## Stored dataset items

═══

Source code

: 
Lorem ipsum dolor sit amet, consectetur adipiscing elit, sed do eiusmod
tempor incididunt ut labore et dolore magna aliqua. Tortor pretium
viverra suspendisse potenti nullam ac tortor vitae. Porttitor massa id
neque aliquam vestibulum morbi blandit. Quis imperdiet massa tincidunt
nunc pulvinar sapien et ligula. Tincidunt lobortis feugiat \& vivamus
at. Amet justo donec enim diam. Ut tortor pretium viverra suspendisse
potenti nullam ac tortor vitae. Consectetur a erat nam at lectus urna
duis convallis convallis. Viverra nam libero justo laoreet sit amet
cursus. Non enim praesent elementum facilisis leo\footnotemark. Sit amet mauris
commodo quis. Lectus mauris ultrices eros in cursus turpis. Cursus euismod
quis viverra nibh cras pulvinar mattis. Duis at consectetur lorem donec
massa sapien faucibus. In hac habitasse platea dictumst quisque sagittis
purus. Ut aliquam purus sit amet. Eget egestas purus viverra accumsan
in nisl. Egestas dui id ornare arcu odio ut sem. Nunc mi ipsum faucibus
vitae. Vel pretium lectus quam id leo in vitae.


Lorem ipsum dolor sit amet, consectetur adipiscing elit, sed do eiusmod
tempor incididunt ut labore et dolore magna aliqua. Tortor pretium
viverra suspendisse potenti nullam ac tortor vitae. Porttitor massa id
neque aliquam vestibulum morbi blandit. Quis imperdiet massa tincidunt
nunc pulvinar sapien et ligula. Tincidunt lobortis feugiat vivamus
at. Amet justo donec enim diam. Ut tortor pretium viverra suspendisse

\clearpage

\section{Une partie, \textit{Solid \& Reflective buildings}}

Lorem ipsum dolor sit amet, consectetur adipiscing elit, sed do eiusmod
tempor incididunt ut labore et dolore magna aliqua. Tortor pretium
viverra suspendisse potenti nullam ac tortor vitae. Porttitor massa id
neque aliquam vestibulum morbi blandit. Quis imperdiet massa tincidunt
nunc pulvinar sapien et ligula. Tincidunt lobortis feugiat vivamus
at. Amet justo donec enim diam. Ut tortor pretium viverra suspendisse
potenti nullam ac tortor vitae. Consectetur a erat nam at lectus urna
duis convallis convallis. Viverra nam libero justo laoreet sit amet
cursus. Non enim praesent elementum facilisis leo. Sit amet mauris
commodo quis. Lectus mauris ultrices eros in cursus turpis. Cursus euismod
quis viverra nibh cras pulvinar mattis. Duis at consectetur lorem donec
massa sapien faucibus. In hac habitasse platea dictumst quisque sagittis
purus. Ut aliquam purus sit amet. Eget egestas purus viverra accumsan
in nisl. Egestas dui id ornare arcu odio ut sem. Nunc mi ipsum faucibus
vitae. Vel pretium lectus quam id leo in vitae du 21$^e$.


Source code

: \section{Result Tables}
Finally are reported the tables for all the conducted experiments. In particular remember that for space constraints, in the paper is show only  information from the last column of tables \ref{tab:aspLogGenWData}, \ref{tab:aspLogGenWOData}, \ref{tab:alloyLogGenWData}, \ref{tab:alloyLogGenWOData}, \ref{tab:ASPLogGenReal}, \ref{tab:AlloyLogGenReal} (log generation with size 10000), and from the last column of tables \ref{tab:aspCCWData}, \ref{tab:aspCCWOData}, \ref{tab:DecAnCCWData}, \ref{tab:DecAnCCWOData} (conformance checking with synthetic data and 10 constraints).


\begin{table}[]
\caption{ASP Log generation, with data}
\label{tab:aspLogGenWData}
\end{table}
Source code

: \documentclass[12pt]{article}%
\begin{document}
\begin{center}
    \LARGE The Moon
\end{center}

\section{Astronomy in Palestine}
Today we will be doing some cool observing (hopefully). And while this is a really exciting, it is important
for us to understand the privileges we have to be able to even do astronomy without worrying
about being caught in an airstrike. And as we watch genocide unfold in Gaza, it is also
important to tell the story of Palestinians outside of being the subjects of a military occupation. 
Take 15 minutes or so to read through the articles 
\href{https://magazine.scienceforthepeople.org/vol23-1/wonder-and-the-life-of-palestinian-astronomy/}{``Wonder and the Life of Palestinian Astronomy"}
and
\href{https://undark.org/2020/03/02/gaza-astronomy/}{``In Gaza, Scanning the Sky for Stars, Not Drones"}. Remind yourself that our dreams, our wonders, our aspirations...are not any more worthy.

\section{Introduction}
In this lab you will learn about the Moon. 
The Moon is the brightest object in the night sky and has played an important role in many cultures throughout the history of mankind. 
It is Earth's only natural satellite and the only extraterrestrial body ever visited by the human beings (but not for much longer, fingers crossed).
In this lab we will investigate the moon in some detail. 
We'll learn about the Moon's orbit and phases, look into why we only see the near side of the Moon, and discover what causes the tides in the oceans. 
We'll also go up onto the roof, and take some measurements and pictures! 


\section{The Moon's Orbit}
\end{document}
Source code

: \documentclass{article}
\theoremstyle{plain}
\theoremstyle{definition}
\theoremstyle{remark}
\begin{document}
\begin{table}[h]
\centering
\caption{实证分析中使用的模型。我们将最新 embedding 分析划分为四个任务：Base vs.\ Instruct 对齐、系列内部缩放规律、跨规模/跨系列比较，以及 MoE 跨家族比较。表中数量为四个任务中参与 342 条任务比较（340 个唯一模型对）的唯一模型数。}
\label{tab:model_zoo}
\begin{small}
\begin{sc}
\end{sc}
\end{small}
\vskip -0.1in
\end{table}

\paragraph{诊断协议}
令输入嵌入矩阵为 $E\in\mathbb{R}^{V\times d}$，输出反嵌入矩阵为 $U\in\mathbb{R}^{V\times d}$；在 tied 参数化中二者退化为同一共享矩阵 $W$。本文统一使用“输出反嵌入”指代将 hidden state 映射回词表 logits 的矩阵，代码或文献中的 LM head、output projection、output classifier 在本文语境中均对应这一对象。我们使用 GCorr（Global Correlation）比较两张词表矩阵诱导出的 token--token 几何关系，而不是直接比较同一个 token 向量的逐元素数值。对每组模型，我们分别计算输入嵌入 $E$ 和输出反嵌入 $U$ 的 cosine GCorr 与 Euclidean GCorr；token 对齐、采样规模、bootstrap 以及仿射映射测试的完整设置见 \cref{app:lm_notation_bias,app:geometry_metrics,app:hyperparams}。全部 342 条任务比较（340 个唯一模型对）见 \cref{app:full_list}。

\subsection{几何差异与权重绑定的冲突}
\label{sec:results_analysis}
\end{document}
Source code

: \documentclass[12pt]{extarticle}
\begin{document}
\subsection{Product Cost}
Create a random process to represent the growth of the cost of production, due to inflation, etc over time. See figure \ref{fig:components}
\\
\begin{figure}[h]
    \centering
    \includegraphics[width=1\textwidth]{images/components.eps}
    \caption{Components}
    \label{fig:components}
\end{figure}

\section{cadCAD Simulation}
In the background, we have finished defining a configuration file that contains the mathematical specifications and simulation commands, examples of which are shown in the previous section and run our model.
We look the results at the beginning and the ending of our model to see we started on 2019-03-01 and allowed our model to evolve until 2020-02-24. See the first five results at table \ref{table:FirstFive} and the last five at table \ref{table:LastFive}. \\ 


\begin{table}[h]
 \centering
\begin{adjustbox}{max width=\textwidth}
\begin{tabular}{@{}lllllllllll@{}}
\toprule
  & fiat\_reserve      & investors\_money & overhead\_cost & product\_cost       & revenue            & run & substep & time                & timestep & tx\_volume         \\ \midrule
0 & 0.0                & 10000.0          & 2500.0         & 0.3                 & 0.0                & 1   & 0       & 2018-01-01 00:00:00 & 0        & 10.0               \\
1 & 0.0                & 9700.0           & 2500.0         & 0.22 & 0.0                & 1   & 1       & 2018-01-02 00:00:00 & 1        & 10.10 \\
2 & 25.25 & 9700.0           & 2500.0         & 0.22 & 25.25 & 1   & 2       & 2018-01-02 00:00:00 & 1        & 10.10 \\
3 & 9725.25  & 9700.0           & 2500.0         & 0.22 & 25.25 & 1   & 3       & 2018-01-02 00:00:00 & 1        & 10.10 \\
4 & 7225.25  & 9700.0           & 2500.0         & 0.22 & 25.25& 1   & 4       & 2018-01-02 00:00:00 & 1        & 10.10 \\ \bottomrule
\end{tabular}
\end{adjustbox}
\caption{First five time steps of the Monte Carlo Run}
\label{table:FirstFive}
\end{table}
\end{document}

═══

## Requirement
Note how many lines in the data above contain "href", then state that number alone.

## Expected output
2